• **Exercise requirements**: Each line below from the one containing "random walk properties" through the one containing "value with high probability." is to be given again exactly, and no line outside that span.

• **Record set**:
-- Opening Marker --

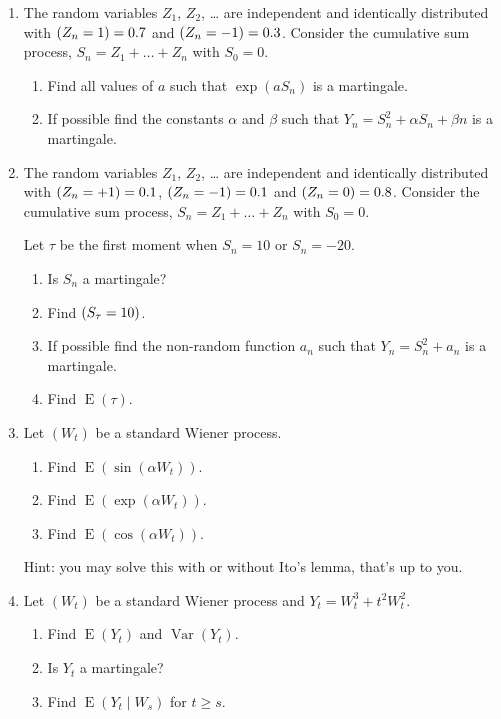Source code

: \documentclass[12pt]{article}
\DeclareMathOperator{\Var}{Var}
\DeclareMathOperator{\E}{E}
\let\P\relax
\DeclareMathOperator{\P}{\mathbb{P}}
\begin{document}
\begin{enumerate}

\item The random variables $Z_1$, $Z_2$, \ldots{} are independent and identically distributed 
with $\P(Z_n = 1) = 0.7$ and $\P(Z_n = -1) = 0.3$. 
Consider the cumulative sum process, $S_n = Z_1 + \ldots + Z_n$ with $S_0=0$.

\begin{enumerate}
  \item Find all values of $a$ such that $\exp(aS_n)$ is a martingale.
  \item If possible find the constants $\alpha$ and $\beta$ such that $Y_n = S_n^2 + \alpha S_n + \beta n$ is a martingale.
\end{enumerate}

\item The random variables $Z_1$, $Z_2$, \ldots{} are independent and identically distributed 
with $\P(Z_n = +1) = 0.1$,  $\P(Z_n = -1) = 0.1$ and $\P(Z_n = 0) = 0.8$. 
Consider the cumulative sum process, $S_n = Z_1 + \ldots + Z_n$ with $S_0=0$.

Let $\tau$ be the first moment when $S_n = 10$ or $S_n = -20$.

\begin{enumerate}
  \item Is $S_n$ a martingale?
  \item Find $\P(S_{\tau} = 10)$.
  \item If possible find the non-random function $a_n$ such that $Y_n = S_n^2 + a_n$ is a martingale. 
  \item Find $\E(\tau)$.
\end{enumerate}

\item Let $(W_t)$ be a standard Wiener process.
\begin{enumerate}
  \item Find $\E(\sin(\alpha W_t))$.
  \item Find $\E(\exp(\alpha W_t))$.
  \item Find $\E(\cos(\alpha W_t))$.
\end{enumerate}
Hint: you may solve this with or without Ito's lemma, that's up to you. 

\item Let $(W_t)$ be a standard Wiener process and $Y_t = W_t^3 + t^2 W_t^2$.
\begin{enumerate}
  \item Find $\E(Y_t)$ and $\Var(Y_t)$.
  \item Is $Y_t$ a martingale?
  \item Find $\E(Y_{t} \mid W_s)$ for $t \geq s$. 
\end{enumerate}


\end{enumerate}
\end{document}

-- Closing Marker --
-- Opening Marker --

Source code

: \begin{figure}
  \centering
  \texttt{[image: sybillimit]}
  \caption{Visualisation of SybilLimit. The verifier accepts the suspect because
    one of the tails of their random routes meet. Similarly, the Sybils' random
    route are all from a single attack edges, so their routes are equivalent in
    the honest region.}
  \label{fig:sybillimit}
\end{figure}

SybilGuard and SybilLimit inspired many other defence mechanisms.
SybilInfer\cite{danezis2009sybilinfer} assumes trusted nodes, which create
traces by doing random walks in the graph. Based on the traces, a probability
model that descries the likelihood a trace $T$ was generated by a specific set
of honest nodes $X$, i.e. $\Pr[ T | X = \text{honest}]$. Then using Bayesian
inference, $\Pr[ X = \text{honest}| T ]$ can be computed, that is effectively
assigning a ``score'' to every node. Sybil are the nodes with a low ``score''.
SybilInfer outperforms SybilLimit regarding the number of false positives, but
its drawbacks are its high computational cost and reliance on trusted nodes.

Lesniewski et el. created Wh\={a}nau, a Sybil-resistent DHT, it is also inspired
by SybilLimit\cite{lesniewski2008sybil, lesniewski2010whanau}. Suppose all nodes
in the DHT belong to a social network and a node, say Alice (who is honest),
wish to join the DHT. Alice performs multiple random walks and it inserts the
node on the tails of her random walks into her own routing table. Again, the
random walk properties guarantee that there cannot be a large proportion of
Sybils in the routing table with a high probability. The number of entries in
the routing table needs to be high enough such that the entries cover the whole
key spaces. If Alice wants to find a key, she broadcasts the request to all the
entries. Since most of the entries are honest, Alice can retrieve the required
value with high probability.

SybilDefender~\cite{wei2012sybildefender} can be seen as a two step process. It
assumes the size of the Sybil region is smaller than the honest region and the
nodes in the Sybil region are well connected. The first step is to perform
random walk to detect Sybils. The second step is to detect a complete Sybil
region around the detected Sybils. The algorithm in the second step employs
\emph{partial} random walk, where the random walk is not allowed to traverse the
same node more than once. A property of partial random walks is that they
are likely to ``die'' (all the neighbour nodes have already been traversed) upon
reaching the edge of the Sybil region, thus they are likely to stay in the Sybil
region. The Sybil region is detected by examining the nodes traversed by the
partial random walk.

-- Closing Marker --

• **Result below**:
random walk properties guarantee that there cannot be a large proportion of
Sybils in the routing table with a high probability. The number of entries in
the routing table needs to be high enough such that the entries cover the whole
key spaces. If Alice wants to find a key, she broadcasts the request to all the
entries. Since most of the entries are honest, Alice can retrieve the required
value with high probability.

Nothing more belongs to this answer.